Он прочищает горло и кричит:

– Иду.

Он тянется за халатом и в последнюю минуту захватывает с комода бумажник и кладет в карман. Херта накидывает свой халат поверх ночной сорочки и идет следом за ним по коридору.

Как только Генек отпирает дверь, в квартиру врывается орава солдат с винтовками и встает полукругом. Генек чувствует, как Херта берет его под руку, а сам считает нарукавные знаки с серпом и молотом, синие фуражки с краповыми околышами – всего восемь человек. Почему так много? Он исподлобья смотрит на незваных гостей, сжав кулаки, волосы на загривке стоят дыбом. Солдаты смотрят на него, сурово сжав зубы, наконец один из них выходит вперед. Генек смеривает его взглядом. Маленького роста, коренастый, как борец, с важным видом – командир. Маленькая красная звезда над его козырьком прыгает вверх-вниз, когда он кивает своим людям, которые послушно разворачиваются на каблуках и проходят мимо них в коридор.

– Стойте! – возражает Генек, сердито глядя на спины их гимнастерок. – Какое право вы… – он чуть не произносит «тараканы», но вовремя прикусывает язык. – По какому праву вы обыскиваете мой дом?

Он чувствует, как в висках начинает стучать кровь.

Офицер достает из нагрудного кармана бумагу, аккуратно разворачивает и читает.

– Герзон Курк?

– Я Гершон.

– У нас ордер на обыск квартиры.

Офицер плохо говорит по-польски, с сильным акцентом. Он на мгновение тыкает бумагой Генеку в лицо, как будто доказывая ее достоверность, затем складывает и убирает обратно в карман.
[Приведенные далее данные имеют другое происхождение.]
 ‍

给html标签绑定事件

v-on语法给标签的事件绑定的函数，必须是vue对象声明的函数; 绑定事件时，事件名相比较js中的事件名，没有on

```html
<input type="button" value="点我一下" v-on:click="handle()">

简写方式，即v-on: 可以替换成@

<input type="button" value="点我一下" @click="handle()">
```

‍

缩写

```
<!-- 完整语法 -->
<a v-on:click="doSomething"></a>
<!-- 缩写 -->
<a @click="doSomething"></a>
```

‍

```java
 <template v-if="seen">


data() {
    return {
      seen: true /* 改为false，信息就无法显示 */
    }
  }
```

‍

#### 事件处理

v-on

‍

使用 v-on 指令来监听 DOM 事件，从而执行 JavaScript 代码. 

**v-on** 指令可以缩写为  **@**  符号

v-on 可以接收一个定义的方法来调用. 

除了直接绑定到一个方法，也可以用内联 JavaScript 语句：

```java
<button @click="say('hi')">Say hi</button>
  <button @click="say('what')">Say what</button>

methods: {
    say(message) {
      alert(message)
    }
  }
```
Генек слышит погром в соседних комнатах: из комода вытаскивают ящики, по паркету двигают мебель, разбрасывают бумаги.

– Ордер? – прищуривается Генек. – На каких основаниях?
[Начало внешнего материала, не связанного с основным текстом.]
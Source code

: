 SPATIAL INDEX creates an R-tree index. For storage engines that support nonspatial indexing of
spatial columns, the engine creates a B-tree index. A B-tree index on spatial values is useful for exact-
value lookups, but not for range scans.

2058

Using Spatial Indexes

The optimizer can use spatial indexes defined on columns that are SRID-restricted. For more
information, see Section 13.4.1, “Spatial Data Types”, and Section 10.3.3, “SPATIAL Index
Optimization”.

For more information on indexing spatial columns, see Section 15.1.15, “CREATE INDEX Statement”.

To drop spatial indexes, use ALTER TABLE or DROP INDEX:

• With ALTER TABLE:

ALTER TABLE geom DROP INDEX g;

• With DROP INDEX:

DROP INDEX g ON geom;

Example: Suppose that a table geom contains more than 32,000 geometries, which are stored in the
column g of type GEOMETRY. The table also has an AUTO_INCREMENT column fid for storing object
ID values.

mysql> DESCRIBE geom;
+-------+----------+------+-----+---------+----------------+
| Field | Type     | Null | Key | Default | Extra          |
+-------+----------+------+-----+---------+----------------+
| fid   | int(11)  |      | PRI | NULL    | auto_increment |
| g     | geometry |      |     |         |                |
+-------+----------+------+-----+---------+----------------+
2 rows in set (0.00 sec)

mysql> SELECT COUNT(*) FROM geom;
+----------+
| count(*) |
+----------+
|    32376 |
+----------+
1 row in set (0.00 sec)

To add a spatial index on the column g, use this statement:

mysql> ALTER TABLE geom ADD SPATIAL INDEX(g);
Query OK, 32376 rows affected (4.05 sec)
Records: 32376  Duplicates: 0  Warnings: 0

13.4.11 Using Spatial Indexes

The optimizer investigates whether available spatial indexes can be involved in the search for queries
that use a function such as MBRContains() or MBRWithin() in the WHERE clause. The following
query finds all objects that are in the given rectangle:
Он смотрит на винтовку, висящую на плече офицера. В армии ему показывали фото советских карабинов, но Генеку еще не доводилось видеть их вблизи. Это, похоже, М38[46]. Или, возможно, М91/30[47]. Он знает, где искать предохранитель. Тот снят.

– Что происходит?

Офицер игнорирует вопрос.

– Ждите здесь, – говорит он, засовывая пальцы за ремень портупеи, и проходит в коридор, неспешно, как у себя дома.

Они остаются в прихожей одни, Херта отпускает Генека и обнимает себя обеими руками, морщась, когда что-то тяжелое падает на пол с характерным звуком.
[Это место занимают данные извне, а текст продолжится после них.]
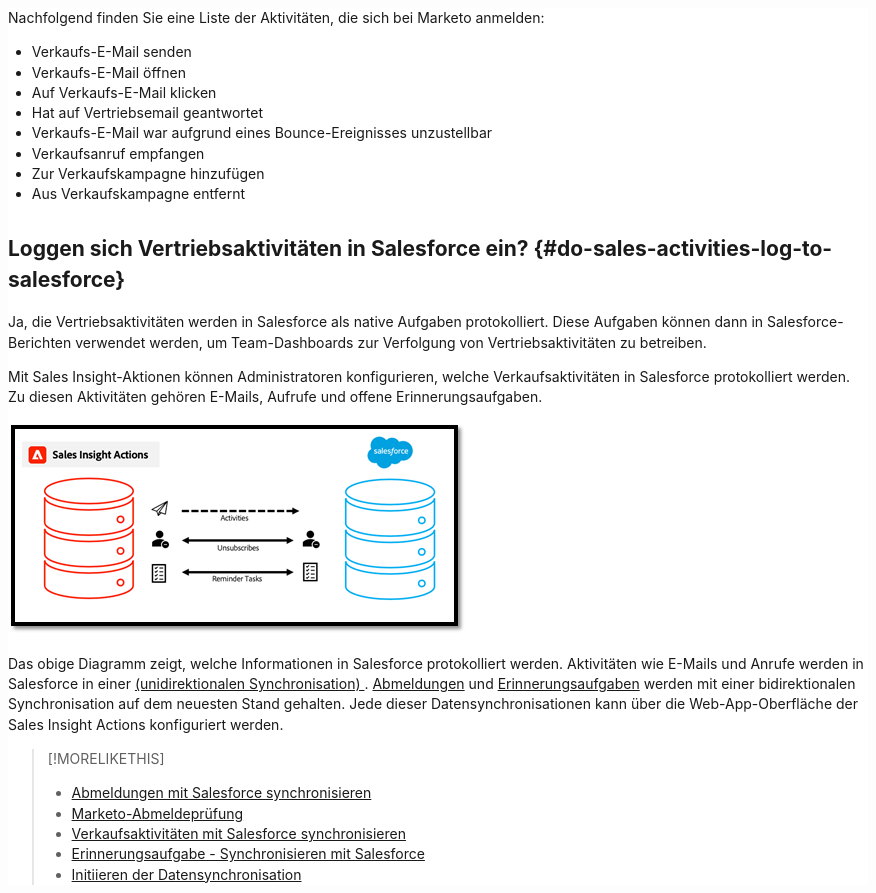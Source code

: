 Nachfolgend finden Sie eine Liste der Aktivitäten, die sich bei Marketo anmelden:

* Verkaufs-E-Mail senden
* Verkaufs-E-Mail öffnen
* Auf Verkaufs-E-Mail klicken
* Hat auf Vertriebsemail geantwortet
* Verkaufs-E-Mail war aufgrund eines Bounce-Ereignisses unzustellbar
* Verkaufsanruf empfangen
* Zur Verkaufskampagne hinzufügen
* Aus Verkaufskampagne entfernt

## Loggen sich Vertriebsaktivitäten in Salesforce ein? {#do-sales-activities-log-to-salesforce}

Ja, die Vertriebsaktivitäten werden in Salesforce als native Aufgaben protokolliert. Diese Aufgaben können dann in Salesforce-Berichten verwendet werden, um Team-Dashboards zur Verfolgung von Vertriebsaktivitäten zu betreiben.

Mit Sales Insight-Aktionen können Administratoren konfigurieren, welche Verkaufsaktivitäten in Salesforce protokolliert werden. Zu diesen Aktivitäten gehören E-Mails, Aufrufe und offene Erinnerungsaufgaben.

![](assets/actions-data-sync-faq-6.png)

Das obige Diagramm zeigt, welche Informationen in Salesforce protokolliert werden. Aktivitäten wie E-Mails und Anrufe werden in Salesforce in einer [ (unidirektionalen Synchronisation) ](/help/marketo/product-docs/marketo-sales-insight/actions/crm/salesforce-integration/sync-sales-activities-to-salesforce.md). [Abmeldungen](/help/marketo/product-docs/marketo-sales-insight/actions/email/unsubscribes/syncing-unsubscribes-with-salesforce.md) und [Erinnerungsaufgaben](/help/marketo/product-docs/marketo-sales-insight/actions/tasks/reminder-task-sync-with-salesforce.md) werden mit einer bidirektionalen Synchronisation auf dem neuesten Stand gehalten. Jede dieser Datensynchronisationen kann über die Web-App-Oberfläche der Sales Insight Actions konfiguriert werden.

>[!MORELIKETHIS]
>
>* [Abmeldungen mit Salesforce synchronisieren](/help/marketo/product-docs/marketo-sales-insight/actions/email/unsubscribes/syncing-unsubscribes-with-salesforce.md)
>* [Marketo-Abmeldeprüfung](/help/marketo/product-docs/marketo-sales-insight/actions/email/unsubscribes/marketo-unsubscribe-check.md)
>* [Verkaufsaktivitäten mit Salesforce synchronisieren](/help/marketo/product-docs/marketo-sales-insight/actions/crm/salesforce-integration/sync-sales-activities-to-salesforce.md)
>* [Erinnerungsaufgabe - Synchronisieren mit Salesforce](/help/marketo/product-docs/marketo-sales-insight/actions/tasks/reminder-task-sync-with-salesforce.md)
>* [Initiieren der Datensynchronisation](/help/marketo/product-docs/marketo-sales-insight/actions/getting-started/sales-insight-actions-admin-setup-guide.md#initiate-data-sync)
– Сволочи, – шепчет Генек себе под нос. – Что они о себе возомнили…

Херта встречается с ним взглядом.

– Не надо, услышат, – шепчет она.

Генек прикусывает язык, тяжело дыша через раздувающиеся ноздри. Молчание стоит ему неимоверных усилий. Он ходит взад-вперед, уперев руки в бока. Внутренний юрист велит потребовать показать ордер – он не может быть настоящим, – но что-то подсказывает ему, что ничего хорошего из этого не выйдет.

Через несколько минут толпа мужчин в форме снова собирается у двери. Они стоят, ноги на ширине плеч, выпятив грудь, как петухи, все еще сжимая свое оружие. Командир тычет пальцем в Генека:

– Курк, мы забираем вас на допрос.

– За что? – спрашивает Генек сквозь зубы. – Я ничего не сделал.

– Просто несколько вопросов.

Генек сердито смотрит на русского сверху вниз, наслаждаясь тем, что выше него на целую голову, так что офицер вынужден поднимать свою, чтобы посмотреть ему в глаза.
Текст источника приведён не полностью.